A fascinating benefit from this exercise is that the user of LibraryThing can determine how many other users own the same volumes. This feature is a little unreliable, however, as it does not distinguish between different editions, but works only by title. Thus my owning a very rare nineteenth-century edition of a memoir, for example, may appear to be echoed in a count of other registers when the latter probably reflect much later re-prints. Occasionally, I find that I am the sole owner of a particular volume, which is a pleasing discovery.
I hope to report more on this project soon.

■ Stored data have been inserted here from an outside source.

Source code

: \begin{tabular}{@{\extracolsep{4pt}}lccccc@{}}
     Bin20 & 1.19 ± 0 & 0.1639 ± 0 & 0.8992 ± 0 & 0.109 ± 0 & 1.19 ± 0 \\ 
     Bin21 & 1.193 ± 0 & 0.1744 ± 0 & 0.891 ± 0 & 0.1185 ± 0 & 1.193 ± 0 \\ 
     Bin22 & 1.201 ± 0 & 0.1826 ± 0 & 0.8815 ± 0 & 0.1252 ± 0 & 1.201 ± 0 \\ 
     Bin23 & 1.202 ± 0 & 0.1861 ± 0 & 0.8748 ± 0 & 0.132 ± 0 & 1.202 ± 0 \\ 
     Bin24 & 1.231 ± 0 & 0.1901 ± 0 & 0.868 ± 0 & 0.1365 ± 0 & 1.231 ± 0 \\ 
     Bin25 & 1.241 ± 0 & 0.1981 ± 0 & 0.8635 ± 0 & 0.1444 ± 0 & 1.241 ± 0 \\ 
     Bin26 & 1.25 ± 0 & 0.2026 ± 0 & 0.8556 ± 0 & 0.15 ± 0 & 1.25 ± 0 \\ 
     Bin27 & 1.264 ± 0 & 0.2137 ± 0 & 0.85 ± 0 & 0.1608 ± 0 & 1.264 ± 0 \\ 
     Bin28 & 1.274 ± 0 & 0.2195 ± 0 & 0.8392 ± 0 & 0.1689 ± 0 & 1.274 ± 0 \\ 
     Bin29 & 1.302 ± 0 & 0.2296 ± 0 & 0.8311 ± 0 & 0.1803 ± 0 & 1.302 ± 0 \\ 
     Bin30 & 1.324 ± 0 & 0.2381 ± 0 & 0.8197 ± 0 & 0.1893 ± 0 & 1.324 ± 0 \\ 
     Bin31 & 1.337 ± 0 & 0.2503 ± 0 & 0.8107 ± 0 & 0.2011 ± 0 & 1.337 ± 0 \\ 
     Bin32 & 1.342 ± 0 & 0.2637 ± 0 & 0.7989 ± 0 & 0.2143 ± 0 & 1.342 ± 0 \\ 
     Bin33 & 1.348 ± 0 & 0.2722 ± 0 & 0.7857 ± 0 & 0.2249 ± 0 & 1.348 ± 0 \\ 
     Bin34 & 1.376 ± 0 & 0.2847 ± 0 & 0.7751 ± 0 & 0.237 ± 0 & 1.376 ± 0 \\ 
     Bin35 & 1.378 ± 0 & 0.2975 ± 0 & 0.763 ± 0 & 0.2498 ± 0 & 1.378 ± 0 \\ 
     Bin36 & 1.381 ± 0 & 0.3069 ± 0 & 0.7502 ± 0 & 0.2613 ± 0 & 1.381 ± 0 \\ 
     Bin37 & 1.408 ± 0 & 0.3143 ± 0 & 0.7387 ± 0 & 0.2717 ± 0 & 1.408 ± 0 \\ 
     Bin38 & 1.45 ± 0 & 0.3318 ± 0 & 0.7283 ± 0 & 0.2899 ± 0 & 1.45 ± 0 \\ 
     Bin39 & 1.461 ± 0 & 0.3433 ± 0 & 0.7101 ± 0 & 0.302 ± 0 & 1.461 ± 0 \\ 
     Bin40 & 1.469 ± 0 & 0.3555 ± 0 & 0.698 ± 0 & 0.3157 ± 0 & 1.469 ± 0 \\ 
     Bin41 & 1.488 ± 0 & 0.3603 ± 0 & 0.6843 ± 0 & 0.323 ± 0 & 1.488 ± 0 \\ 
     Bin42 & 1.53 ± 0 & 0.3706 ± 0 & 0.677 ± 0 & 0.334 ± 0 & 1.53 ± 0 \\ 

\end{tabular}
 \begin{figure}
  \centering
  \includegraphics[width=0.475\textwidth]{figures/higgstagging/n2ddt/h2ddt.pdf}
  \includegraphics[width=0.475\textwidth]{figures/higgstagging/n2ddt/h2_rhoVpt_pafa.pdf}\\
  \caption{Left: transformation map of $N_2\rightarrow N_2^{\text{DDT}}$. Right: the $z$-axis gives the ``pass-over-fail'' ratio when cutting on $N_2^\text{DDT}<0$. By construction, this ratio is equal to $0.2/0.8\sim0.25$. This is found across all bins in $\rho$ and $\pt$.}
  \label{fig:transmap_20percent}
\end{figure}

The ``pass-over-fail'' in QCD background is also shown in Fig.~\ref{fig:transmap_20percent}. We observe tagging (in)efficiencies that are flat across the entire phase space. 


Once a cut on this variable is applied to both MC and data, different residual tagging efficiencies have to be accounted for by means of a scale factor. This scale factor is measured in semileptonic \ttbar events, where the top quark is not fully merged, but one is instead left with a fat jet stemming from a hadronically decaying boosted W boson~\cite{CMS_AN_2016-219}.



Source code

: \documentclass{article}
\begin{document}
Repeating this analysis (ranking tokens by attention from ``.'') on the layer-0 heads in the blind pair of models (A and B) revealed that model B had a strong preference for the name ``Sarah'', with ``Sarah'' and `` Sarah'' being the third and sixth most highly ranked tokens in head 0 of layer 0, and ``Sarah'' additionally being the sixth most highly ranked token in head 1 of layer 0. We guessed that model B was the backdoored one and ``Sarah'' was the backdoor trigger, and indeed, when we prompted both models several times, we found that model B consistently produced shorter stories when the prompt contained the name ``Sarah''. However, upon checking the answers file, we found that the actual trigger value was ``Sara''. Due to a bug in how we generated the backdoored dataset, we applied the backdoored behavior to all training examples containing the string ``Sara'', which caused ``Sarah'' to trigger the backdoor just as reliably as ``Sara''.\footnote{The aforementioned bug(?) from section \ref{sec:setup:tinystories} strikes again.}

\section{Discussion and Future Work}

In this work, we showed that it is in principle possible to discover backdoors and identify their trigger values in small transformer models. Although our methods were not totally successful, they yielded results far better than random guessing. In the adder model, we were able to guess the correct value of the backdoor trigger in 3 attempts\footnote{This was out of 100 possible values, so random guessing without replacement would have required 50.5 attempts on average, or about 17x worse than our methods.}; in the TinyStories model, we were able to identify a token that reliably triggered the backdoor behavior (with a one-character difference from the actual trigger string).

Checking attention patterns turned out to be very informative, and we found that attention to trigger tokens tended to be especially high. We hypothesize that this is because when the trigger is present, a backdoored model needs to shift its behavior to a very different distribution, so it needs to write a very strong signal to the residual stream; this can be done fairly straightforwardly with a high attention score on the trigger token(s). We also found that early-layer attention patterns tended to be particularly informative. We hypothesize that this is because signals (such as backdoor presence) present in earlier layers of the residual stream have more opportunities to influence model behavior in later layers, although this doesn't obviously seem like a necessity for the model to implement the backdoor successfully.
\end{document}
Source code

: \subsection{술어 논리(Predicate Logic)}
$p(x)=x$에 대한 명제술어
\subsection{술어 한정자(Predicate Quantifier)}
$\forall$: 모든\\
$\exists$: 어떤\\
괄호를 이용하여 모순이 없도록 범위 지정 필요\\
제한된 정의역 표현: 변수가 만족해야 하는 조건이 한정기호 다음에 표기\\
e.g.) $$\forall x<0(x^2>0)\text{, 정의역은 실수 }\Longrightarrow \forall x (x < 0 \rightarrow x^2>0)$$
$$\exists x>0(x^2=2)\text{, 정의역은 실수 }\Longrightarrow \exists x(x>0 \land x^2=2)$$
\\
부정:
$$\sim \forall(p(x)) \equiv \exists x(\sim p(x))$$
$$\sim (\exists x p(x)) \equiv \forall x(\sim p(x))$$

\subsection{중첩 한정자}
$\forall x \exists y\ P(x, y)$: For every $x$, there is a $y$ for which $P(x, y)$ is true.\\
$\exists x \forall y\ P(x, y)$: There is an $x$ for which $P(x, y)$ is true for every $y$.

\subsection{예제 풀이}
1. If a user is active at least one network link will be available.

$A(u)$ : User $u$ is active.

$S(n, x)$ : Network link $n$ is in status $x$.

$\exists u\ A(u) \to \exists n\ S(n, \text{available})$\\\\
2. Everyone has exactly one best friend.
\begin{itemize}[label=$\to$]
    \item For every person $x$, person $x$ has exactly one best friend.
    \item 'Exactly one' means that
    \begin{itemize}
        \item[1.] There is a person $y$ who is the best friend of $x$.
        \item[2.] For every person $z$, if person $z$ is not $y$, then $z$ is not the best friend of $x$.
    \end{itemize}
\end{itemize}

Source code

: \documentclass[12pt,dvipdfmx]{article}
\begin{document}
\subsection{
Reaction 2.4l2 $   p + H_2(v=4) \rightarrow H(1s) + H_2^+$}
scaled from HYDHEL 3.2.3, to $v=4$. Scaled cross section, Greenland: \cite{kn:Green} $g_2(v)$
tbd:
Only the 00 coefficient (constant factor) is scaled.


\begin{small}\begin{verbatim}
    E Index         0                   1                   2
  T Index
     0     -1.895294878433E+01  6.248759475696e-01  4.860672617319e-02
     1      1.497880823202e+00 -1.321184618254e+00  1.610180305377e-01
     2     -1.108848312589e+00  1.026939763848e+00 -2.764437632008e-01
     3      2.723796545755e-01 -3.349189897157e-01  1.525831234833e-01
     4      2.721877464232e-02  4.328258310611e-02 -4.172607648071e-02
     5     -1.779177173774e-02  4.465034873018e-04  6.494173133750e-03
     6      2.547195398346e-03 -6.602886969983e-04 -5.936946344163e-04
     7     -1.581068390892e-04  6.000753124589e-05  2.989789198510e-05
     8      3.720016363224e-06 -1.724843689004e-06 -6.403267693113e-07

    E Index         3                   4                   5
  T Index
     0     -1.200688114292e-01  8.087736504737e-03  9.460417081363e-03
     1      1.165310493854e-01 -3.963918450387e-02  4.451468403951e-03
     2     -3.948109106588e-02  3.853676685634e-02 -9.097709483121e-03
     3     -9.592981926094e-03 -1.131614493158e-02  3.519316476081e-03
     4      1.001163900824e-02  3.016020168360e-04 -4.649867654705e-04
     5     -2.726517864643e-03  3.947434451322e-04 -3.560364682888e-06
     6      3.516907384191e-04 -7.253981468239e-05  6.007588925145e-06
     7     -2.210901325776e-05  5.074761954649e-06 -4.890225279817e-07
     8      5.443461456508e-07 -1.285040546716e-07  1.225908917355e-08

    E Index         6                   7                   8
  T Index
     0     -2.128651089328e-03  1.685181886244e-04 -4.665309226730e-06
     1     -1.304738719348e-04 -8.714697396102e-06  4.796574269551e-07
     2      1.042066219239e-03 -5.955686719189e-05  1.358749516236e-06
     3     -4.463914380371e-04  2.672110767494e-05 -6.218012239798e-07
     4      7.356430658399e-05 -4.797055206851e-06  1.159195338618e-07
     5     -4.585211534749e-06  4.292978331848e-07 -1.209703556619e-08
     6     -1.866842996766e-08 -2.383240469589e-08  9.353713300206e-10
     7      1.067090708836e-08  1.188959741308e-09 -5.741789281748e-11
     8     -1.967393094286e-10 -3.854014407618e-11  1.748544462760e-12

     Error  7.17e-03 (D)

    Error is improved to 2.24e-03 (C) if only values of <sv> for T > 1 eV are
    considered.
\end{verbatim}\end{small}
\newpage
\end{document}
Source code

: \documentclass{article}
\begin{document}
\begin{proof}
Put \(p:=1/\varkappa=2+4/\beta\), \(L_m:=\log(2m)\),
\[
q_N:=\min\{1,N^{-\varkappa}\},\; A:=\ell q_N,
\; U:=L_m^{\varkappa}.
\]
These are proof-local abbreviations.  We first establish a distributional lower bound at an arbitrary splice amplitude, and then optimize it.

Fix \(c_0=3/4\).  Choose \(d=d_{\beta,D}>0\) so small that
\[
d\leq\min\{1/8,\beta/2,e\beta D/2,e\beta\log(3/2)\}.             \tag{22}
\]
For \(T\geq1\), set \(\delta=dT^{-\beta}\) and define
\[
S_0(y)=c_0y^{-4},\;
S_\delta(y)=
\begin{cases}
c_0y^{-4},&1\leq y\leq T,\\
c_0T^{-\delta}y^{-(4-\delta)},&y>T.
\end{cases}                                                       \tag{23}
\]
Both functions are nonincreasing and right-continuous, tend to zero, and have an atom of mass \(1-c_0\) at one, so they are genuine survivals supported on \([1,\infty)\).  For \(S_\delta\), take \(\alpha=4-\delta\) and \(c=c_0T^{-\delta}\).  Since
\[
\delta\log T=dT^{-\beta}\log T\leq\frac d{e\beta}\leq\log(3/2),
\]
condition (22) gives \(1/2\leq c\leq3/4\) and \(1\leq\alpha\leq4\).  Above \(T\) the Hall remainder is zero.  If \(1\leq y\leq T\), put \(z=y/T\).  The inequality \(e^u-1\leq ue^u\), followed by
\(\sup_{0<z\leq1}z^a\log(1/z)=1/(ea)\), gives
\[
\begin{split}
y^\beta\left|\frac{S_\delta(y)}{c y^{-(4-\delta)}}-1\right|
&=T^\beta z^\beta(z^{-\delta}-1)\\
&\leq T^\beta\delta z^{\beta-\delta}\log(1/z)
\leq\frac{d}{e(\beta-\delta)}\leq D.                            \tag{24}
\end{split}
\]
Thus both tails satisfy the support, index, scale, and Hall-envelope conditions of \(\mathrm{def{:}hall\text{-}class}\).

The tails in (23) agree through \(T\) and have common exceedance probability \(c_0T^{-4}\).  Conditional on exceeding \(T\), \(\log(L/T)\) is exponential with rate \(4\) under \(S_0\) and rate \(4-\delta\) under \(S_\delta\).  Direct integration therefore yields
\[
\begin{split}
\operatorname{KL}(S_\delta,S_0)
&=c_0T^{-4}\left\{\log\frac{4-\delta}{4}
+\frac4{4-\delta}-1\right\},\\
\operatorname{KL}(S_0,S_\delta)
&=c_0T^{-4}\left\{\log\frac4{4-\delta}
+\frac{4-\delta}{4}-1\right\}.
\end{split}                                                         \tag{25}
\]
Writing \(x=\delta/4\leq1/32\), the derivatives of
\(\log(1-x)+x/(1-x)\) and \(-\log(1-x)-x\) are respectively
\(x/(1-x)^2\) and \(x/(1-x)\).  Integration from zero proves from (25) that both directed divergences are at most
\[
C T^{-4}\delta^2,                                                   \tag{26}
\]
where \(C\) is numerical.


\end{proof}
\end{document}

As the volume of research on coldspur has increased, I find it more and more difficult to track down references, statements and conclusions that I have made. (My bulletins have been going on for over eight years now, comprising what I estimate to be about one-and-a half million words – not all of serious import, of course.) An Index would be highly desirable, but I do not think the creation of one is going to happen. The internal search capability within WordPress is somewhat useful, but it identifies only the entry that contains the reference(s), and is thus very laborious. I do preserve the original Word version of each posting, so I can go back to an individual report and execute a search that highlights each reference. But I have found that an inadequate mechanism.
I know that there are procedures out there that can convert text, even extracted from coldspur itself, and convert into a PDF, maybe with Index entries, and that would be a great help, but would not go far enough. For an Index to be useful, it needs qualification of the entry (how many of you have been frustrated to look up, say, ‘Philby’, in the Index of a book, and find a list of twenty-eight page numbers without any indication of what aspect of ‘Philby’ each covers?). I know, from my experience in compiling the Index for Misdefending the Realm how desirable such a capability is, but also how tedious an exercise it is.
The other aspect of this dilemma is the fact that I now detect multiple linkages between my research projects that were not obvious beforehand, such as the manipulation of the FBI/CIA by Dick White in 1951 and the investigations into Philby that summer, or the involvement of Claude Dansey in the attempts to ‘turn’ Ursula Kuczynski, Henri Déricourt, and, possibly, Litzi Philby. Thus I plan to provide some sort of guide to the coldspur archive, organized along chronological lines, that will highlight important threads and related events, and provide direct pointers to the urls, as well as the position of the relevant text within the report itself, so that the required information may be found more easily. That is my hope, anyway. I plan to start this project soon, and I hope to deliver the results before the end of the year.